Kernodle, Goncalves and Mogen were roommates. Chapin and Kernodle had been dating. All four died from stab wounds, and were likely asleep at the time of the attack, according to preliminary findings by a county coroner.

Because of this, there have been some people questioning — and others expressing frustration with — local law enforcement. While it’s good to keep investigators accountable, Morgan, who teaches at Jacksonville State University in Alabama, said people need to be careful while doing so.

“It’s important to have pressure on the situation as long as goodwill is involved, (and) that you don’t have bad actors that are jumping to wild conclusions, which are floating about,” Morgan said.

For instance, Morgan said, social media “ran wild” over a Hyundai Elantra found in Eugene, Oregon, because that’s the kind of car Moscow police says was in the area at the time of the killings. However, police later said there is no indication the car is connected to the Idaho case.

While the Oregon car turned out to “essentially be nothing,” Morgan said it would have been a problem if there were private citizens gawking at it.

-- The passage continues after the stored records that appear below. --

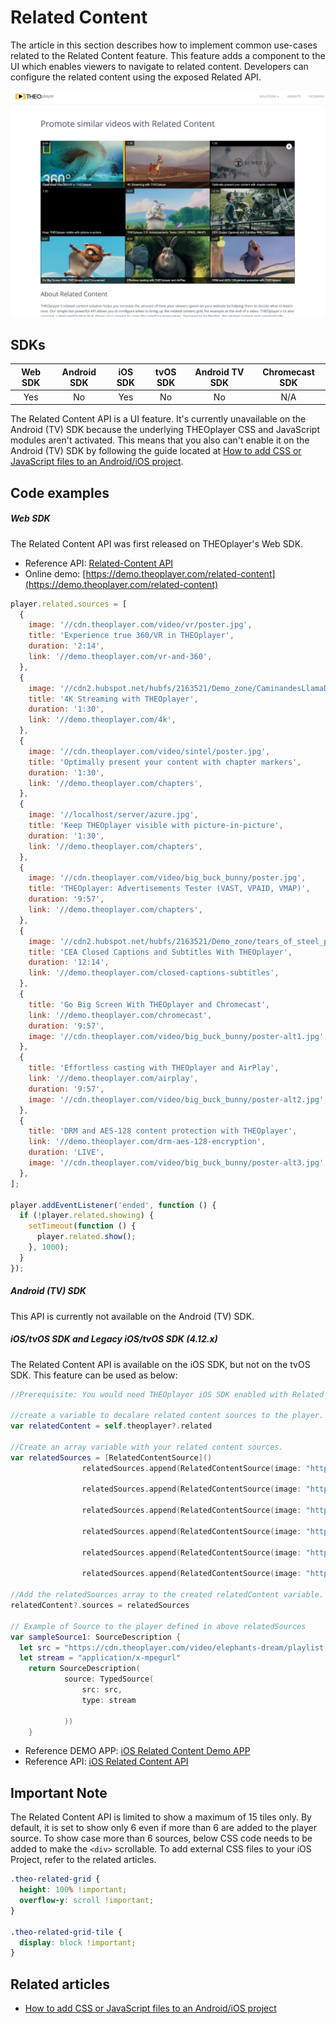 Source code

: # Related Content

The article in this section describes how to implement common use-cases related to the Related Content feature. This feature adds a component to the UI which enables viewers to navigate to related content. Developers can configure the related content using the exposed Related API.

![Related Content](../../assets/img/related-content.png 'Related Content')

## SDKs

| Web SDK | Android SDK | iOS SDK | tvOS SDK | Android TV SDK | Chromecast SDK |
| :-----: | :---------: | :-----: | :------: | :------------: | :------------: |
|   Yes   |     No      |   Yes   |    No    |       No       |      N/A       |

The Related Content API is a UI feature. It's currently unavailable on the Android (TV) SDK because the underlying THEOplayer CSS and JavaScript modules aren't activated. This means that you also can't enable it on the Android (TV) SDK by following the guide located at [How to add CSS or JavaScript files to an Android/iOS project](../../../theoplayer_versioned_docs/version-v4/faq/01-how-to-add-css-or-javascript-files-to-android-ios.md).

## Code examples

##### Web SDK

The Related Content API was first released on THEOplayer's Web SDK.

- Reference API: [Related-Content API](pathname:///theoplayer/v8/api-reference/web/interfaces/RelatedContent.html)
- Online demo: [https://demo.theoplayer.com/related-content](https://demo.theoplayer.com/related-content)

```js
player.related.sources = [
  {
    image: '//cdn.theoplayer.com/video/vr/poster.jpg',
    title: 'Experience true 360/VR in THEOplayer',
    duration: '2:14',
    link: '//demo.theoplayer.com/vr-and-360',
  },
  {
    image: '//cdn2.hubspot.net/hubfs/2163521/Demo_zone/CaminandesLlamaDramaPoster.jpg',
    title: '4K Streaming with THEOplayer',
    duration: '1:30',
    link: '//demo.theoplayer.com/4k',
  },
  {
    image: '//cdn.theoplayer.com/video/sintel/poster.jpg',
    title: 'Optimally present your content with chapter markers',
    duration: '1:30',
    link: '//demo.theoplayer.com/chapters',
  },
  {
    image: '//localhost/server/azure.jpg',
    title: 'Keep THEOplayer visible with picture-in-picture',
    duration: '1:30',
    link: '//demo.theoplayer.com/chapters',
  },
  {
    image: '//cdn.theoplayer.com/video/big_buck_bunny/poster.jpg',
    title: 'THEOplayer: Advertisements Tester (VAST, VPAID, VMAP)',
    duration: '9:57',
    link: '//demo.theoplayer.com/chapters',
  },
  {
    image: '//cdn2.hubspot.net/hubfs/2163521/Demo_zone/tears_of_steel_poster.jpg',
    title: 'CEA Closed Captions and Subtitles With THEOplayer',
    duration: '12:14',
    link: '//demo.theoplayer.com/closed-captions-subtitles',
  },
  {
    title: 'Go Big Screen With THEOplayer and Chromecast',
    link: '//demo.theoplayer.com/chromecast',
    duration: '9:57',
    image: '//cdn.theoplayer.com/video/big_buck_bunny/poster-alt1.jpg',
  },
  {
    title: 'Effortless casting with THEOplayer and AirPlay',
    link: '//demo.theoplayer.com/airplay',
    duration: '9:57',
    image: '//cdn.theoplayer.com/video/big_buck_bunny/poster-alt2.jpg',
  },
  {
    title: 'DRM and AES-128 content protection with THEOplayer',
    link: '//demo.theoplayer.com/drm-aes-128-encryption',
    duration: 'LIVE',
    image: '//cdn.theoplayer.com/video/big_buck_bunny/poster-alt3.jpg',
  },
];

player.addEventListener('ended', function () {
  if (!player.related.showing) {
    setTimeout(function () {
      player.related.show();
    }, 1000);
  }
});
```

##### Android (TV) SDK

This API is currently not available on the Android (TV) SDK.

##### iOS/tvOS SDK and Legacy iOS/tvOS SDK (4.12.x)

The Related Content API is available on the iOS SDK, but not on the tvOS SDK. This feature can be used as below:

```swift
//Prerequisite: You would need THEOplayer iOS SDK enabled with Related Content feature.

//create a variable to decalare related content sources to the player.
var relatedContent = self.theoplayer?.related

//Create an array variable with your related content sources.
var relatedSources = [RelatedContentSource]()
                relatedSources.append(RelatedContentSource(image: "https://cdn.theoplayer.com/video/vr/poster.jpg", source: sampleSource1, title: "xxx"))

                relatedSources.append(RelatedContentSource(image: "https://cdn.theoplayer.com/video/sintel/poster.jpg", source: sampleSource2, title: "xxx"))

                relatedSources.append(RelatedContentSource(image: "https://cdn.theoplayer.com/video/big_buck_bunny/poster.jpg", source: sampleSource3, title: "xxx"))

                relatedSources.append(RelatedContentSource(image: "https://cdn2.hubspot.net/hubfs/2163521/Demo_zone/tears_of_steel_poster.jpg", source: sampleSource4, title: "xxx"))

                relatedSources.append(RelatedContentSource(image: "https://cdn.theoplayer.com/video/vr/poster.jpg", source: sampleSource5, title: "xxx"))

                relatedSources.append(RelatedContentSource(image: "https://cdn.theoplayer.com/video/vr/poster.jpg", source: sampleSource6, title: "xxx"))

//Add the relatedSources array to the created relatedContent variable.
relatedContent?.sources = relatedSources

// Example of Source to the player defined in above relatedSources
var sampleSource1: SourceDescription {
  let src = "https://cdn.theoplayer.com/video/elephants-dream/playlist.m3u8"
  let stream = "application/x-mpegurl"
    return SourceDescription(
            source: TypedSource(
                src: src,
                type: stream

            ))
    }
```

- Reference DEMO APP: [iOS Related Content Demo APP](https://github.com/THEOplayer/samples-ios-sdk/tree/master/Related-Content)
- Reference API: [iOS Related Content API](pathname:///theoplayer/v8/api-reference/ios/Protocols/RelatedContent.html)

## Important Note

The Related Content API is limited to show a maximum of 15 tiles only. By default, it is set to show only 6 even if more than 6 are added to the player source. To show case more than 6 sources, below CSS code needs to be added to make the `<div>` scrollable. To add external CSS files to your iOS Project, refer to the related articles.

```css
.theo-related-grid {
  height: 100% !important;
  overflow-y: scroll !important;
}

.theo-related-grid-tile {
  display: block !important;
}
```

## Related articles

- [How to add CSS or JavaScript files to an Android/iOS project](../../../theoplayer_versioned_docs/version-v4/faq/01-how-to-add-css-or-javascript-files-to-android-ios.md)
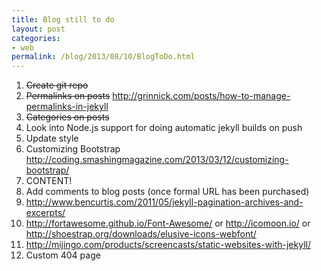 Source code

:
 ```yaml
---
title: Blog still to do
layout: post
categories:
- web
permalink: /blog/2013/08/10/BlogToDo.html
---
```


1. ~~Create git repo~~
1. ~~Permalinks on posts~~ http://grinnick.com/posts/how-to-manage-permalinks-in-jekyll
1. ~~Categories on posts~~ 
1. Look into Node.js support for doing automatic jekyll builds on push
1. Update style
1. Customizing Bootstrap http://coding.smashingmagazine.com/2013/03/12/customizing-bootstrap/
1. CONTENT!
1. Add comments to blog posts (once formal URL has been purchased)
1. http://www.bencurtis.com/2011/05/jekyll-pagination-archives-and-excerpts/
1. http://fortawesome.github.io/Font-Awesome/ or http://icomoon.io/ or http://shoestrap.org/downloads/elusive-icons-webfont/
1. http://mijingo.com/products/screencasts/static-websites-with-jekyll/
1. Custom 404 page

“If it’s a vital piece of evidence, then they could have put their hands all over it — I don’t see goodwill involved in that,” Morgan said on “NewsNation Live.” “I see self-service involved in that. We all have to be on the same team pushing the same direction and supporting these law enforcement officers and investigators.”

Still, it gives Morgan hope that police are specifically looking for a car.

“The car that they’re looking for will have, perhaps, specific trace evidence (that) ties backs to the scene,” Morgan said. “There’s a big process of not just identifying individuals, but also eliminating individuals. So if there’s unknown DNA that they have at that scene, and it can be tied back to a car, perhaps that could be significant.”